Há exatos três meses e um dia, o negro George Floyd foi assassinado com requintes de crueldades, asfixiado pelo joelho de um policial branco, enquanto o seu rosto era pressionado contra o asfalto de uma rua em Minneapolis, Estado americano de Minnesota.
O episódio deflagrou as maiores manifestações contra o racismo em décadas, dentro e fora do território americano. Os ativistas exigem reforma policial - e em alguns casos a extinção de corporações.

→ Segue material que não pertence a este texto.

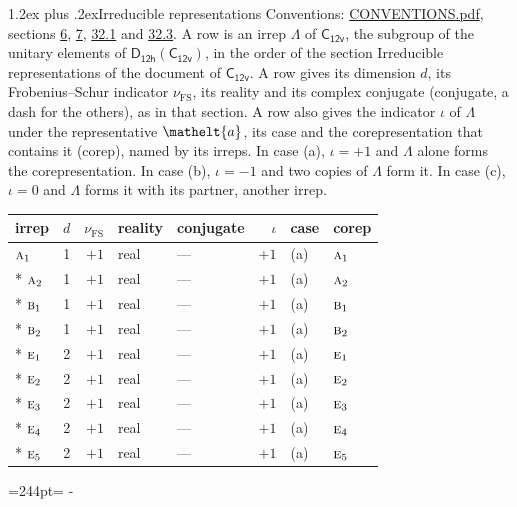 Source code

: \documentclass[10pt,a4paper]{article}
\makeatletter
\renewcommand\section{\@startsection{section}{1}{\z@}{-3ex plus -1ex minus -.2ex}%
  {1.2ex plus .2ex}{\normalfont\large\sffamily\bfseries\color{parttitle}}}
\newcommand{\needspace}[1]{\par\penalty-100\begingroup\dimen0=#1\relax\dimen2=\pagegoal
  \advance\dimen2-\pagetotal\ifdim\dimen0>\dimen2\relax\ifdim\dimen2>0pt\vfil\break\fi\fi
  \endgroup}
\numberwithin{equation}{section}
\newcommand{\eltfont}[1]{{\let\sigma\eltsigma\mathelt{#1}}}
\newcommand{\grp}[1]{\mathsf{#1}}
\newcommand{\irr}[1]{\text{\normalfont\scshape #1}}
\newcommand{\elt}[1]{\eltfont{#1}}
\newcommand{\fsind}{\nu_{\mathrm{FS}}}
\makeatother
\begin{document}
\section{Irreducible representations}\label{s:irreps}
Conventions: \href{../../CONVENTIONS.pdf}{CONVENTIONS.pdf}, sections \href{../../../rotation/CONVENTIONS.pdf\#conv.6}{6}, \href{../../../rotation/CONVENTIONS.pdf\#conv.7}{7}, \href{../../CONVENTIONS.pdf\#conv.32.1}{32.1} and \href{../../CONVENTIONS.pdf\#conv.32.3}{32.3}.
\leavevmode\label{n:irrep.Delta}A row is an irrep $\Lambda$ of $\grp{C_{12v}}$, the subgroup of the unitary elements of $\grp{D_{12h}}(\grp{C_{12v}})$, in the order of the section Irreducible representations of the document of \href{../../../rotation/data/pdf/C12v.pdf}{$\grp{C_{12v}}$}. \label{n:index.dimension}\label{n:index.frobenius}\label{n:head.irrep}\label{n:head.reality}\label{n:head.conjugate}A row gives its dimension $d$, its Frobenius--Schur indicator $\fsind$, its reality and its complex conjugate (conjugate, a dash for the others), as in that section. \label{n:head.case.corep}\label{n:head.corep}A row also gives the indicator $\iota$ of $\Lambda$ under the representative $\elt{a}$, its case and the corepresentation that contains it (corep), named by its irreps. In case (a), $\iota = +1$ and $\Lambda$ alone forms the corepresentation. In case (b), $\iota = -1$ and two copies of $\Lambda$ form it. In case (c), $\iota = 0$ and $\Lambda$ forms it with its partner, another irrep.
\setlength{\emergencystretch}{2em}\par\setlength{\emergencystretch}{0pt}
{\small\renewcommand{\arraystretch}{1.25}\setlength{\tabcolsep}{4pt}\begin{longtable}{@{}lrrllrll@{}}\toprule
irrep & $d$ & $\fsind$ & reality & conjugate & $\iota$ & case & corep\\\midrule\endhead
\bottomrule\endfoot\endlastfoot
$\irr{a}_{1}$ & 1 & $+1$ & real & --- & $+1$ & (a) & $\irr{a}_{1}$\\*
$\irr{a}_{2}$ & 1 & $+1$ & real & --- & $+1$ & (a) & $\irr{a}_{2}$\\*
$\irr{b}_{1}$ & 1 & $+1$ & real & --- & $+1$ & (a) & $\irr{b}_{1}$\\*
$\irr{b}_{2}$ & 1 & $+1$ & real & --- & $+1$ & (a) & $\irr{b}_{2}$\\*
$\irr{e}_{1}$ & 2 & $+1$ & real & --- & $+1$ & (a) & $\irr{e}_{1}$\\*
$\irr{e}_{2}$ & 2 & $+1$ & real & --- & $+1$ & (a) & $\irr{e}_{2}$\\*
$\irr{e}_{3}$ & 2 & $+1$ & real & --- & $+1$ & (a) & $\irr{e}_{3}$\\*
$\irr{e}_{4}$ & 2 & $+1$ & real & --- & $+1$ & (a) & $\irr{e}_{4}$\\*
$\irr{e}_{5}$ & 2 & $+1$ & real & --- & $+1$ & (a) & $\irr{e}_{5}$\\
\bottomrule\end{longtable}}
\needspace{244pt}
\end{document}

Pouco ou nada aconteceu de mudança real em leis e regimentos policiais da morte de Floyd para cá. E o resultado é mais um novo caso, tão revoltante quanto o daquele 25 de maio: desta vez, o também negro Jacob Blake, baleado com sete tiros pelas costas, na frente dos três filhos, em Kenosha, Wisconsin, quando apartava uma briga entre mulheres.
O tema do racismo estrutural nas corporações policiais é uma verdade inconveniente para os Estados Unidos em geral e para Donald Trump em particular. Obviamente, não é só culpa do atual presidente que, a 10 semanas da eleição, pretendia, a esta altura, surfar na onda dos bons números da economia e, desde a morte de Floyd, tem a reeleição ameaçada pelas manifestações e pelo coronavírus e seus 175 mil mortos no país.
Não, o racismo está longe de ter surgido na era Trump - nem Barack Obama, o primeiro presidente negro da história dos EUA, conseguiu resolver. Mas Trump fez e faz de tudo para legitimar - e muitas vezes acirrar - o segregacionismo, chaga aberta na sociedade americana. Prova disso é que, um dia antes do aniversário de três meses da morte de Floyd, os estrategistas da campanha republicana chamaram o casal Mark e Patricia McCloskey a discursar na convenção do partido, que ocorre esta semana. Foram tratados como heróis pelos aliados do presidente, desde que empunharam um fuzil e uma pistola em direção a manifestantes em frente a sua casa em St. Louis, em junho.
- Não importa onde você more, sua família não estará segura na América dos democratas radicais - disse Patricia.
Os dois americanos brancos, empunhando armas, são, na verdade, símbolo de um país dividido. E, como em toda nação polarizada, os símbolos servem apenas para lastrear versões: Mark e Patricia diziam que se sentiam ameaçados pelos ativistas negros, enquanto jantavam no jardim de sua casa, propriedade privada, e que estariam no direito de defendê-la. Os manifestantes afirmam que a passeata era pacífica e que o casal reagiu com truculência. Na Justiça, Mark e Patricia respondem por uso ilegal de armas de fogo.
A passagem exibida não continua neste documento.